- _Work request_: Each line that includes "begin" must be copied from the records.

- _Extracted material_:
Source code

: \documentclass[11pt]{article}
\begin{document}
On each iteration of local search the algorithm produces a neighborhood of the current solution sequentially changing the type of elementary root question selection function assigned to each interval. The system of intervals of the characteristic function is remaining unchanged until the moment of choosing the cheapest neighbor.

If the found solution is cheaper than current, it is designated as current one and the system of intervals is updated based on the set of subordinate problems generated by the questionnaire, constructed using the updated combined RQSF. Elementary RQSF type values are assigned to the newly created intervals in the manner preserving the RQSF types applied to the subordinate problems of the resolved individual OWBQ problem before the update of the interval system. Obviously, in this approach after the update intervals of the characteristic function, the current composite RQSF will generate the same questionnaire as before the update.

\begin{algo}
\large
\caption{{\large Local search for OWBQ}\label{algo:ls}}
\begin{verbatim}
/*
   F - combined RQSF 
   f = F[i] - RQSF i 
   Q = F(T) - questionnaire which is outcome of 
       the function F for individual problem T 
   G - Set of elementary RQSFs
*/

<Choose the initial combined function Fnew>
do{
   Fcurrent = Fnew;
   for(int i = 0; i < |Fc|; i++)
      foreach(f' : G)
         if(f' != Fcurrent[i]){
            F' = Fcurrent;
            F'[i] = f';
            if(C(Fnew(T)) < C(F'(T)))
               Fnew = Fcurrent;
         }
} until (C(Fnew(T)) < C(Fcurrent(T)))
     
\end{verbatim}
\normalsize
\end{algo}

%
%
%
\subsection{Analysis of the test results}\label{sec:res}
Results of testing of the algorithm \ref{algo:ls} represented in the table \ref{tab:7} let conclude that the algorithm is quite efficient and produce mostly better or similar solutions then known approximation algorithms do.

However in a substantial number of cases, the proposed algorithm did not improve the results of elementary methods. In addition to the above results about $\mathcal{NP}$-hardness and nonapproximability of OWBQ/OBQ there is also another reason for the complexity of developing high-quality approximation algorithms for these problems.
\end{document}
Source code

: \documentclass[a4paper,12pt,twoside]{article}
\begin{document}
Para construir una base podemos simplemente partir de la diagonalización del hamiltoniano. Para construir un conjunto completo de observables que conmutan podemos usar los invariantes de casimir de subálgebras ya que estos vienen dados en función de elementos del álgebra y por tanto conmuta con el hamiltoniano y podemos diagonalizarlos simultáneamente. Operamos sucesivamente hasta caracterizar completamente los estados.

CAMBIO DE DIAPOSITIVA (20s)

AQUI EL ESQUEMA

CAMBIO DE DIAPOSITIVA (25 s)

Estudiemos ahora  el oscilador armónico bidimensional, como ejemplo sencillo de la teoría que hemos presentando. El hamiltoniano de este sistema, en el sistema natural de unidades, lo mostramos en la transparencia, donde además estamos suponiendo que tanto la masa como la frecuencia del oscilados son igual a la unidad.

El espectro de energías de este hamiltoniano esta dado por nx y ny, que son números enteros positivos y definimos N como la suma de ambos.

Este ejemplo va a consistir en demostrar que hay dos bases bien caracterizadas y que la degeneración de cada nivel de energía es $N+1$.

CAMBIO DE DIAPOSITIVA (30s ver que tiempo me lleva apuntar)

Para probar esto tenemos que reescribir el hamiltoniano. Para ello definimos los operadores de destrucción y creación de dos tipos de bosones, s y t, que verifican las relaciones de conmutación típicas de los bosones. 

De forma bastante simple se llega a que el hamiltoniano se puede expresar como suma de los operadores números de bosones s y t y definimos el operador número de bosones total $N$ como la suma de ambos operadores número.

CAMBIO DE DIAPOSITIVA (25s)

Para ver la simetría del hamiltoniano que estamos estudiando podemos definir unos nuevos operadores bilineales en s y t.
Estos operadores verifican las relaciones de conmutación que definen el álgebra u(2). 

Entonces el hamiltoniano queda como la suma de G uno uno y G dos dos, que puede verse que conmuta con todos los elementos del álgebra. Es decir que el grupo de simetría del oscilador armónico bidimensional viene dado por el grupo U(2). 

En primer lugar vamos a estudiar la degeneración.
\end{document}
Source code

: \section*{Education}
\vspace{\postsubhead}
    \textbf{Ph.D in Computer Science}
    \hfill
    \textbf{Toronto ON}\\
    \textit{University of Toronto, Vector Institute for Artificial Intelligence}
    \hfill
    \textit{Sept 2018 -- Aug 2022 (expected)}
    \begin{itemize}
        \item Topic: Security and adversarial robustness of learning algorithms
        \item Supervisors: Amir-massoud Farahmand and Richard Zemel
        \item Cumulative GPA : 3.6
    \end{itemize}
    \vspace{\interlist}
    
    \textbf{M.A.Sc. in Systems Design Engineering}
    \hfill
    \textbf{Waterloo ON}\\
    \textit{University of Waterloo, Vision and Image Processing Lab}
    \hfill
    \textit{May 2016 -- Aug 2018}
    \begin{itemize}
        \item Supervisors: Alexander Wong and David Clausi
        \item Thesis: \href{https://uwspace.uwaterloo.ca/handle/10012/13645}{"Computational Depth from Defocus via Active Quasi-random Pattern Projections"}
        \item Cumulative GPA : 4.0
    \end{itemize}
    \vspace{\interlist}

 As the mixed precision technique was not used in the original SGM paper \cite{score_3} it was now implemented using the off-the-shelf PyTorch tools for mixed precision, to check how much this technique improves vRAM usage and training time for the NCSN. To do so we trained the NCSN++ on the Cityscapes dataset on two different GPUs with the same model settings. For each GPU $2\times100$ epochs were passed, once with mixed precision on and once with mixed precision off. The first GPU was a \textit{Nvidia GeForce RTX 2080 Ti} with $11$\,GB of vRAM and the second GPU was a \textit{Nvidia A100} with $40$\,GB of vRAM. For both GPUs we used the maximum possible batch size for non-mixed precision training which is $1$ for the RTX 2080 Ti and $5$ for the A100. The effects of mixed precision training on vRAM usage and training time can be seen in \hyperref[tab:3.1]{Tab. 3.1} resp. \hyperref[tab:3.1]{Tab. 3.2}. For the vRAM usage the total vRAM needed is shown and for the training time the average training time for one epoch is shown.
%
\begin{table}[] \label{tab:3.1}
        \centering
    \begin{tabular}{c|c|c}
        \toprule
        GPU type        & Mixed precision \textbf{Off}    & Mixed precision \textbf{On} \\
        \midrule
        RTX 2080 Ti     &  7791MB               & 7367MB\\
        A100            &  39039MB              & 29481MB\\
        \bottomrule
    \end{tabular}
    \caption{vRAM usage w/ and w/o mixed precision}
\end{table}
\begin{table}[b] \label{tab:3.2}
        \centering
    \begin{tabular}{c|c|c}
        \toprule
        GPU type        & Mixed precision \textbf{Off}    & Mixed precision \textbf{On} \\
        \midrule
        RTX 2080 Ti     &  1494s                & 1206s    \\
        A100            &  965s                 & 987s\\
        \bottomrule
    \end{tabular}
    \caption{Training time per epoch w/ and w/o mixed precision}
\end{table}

- _Response below_:
\begin{document}
\begin{algo}
\begin{verbatim}
\begin{document}
    \begin{itemize}
    \begin{itemize}
\begin{table}[] \label{tab:3.1}
    \begin{tabular}{c|c|c}
\begin{table}[b] \label{tab:3.2}
    \begin{tabular}{c|c|c}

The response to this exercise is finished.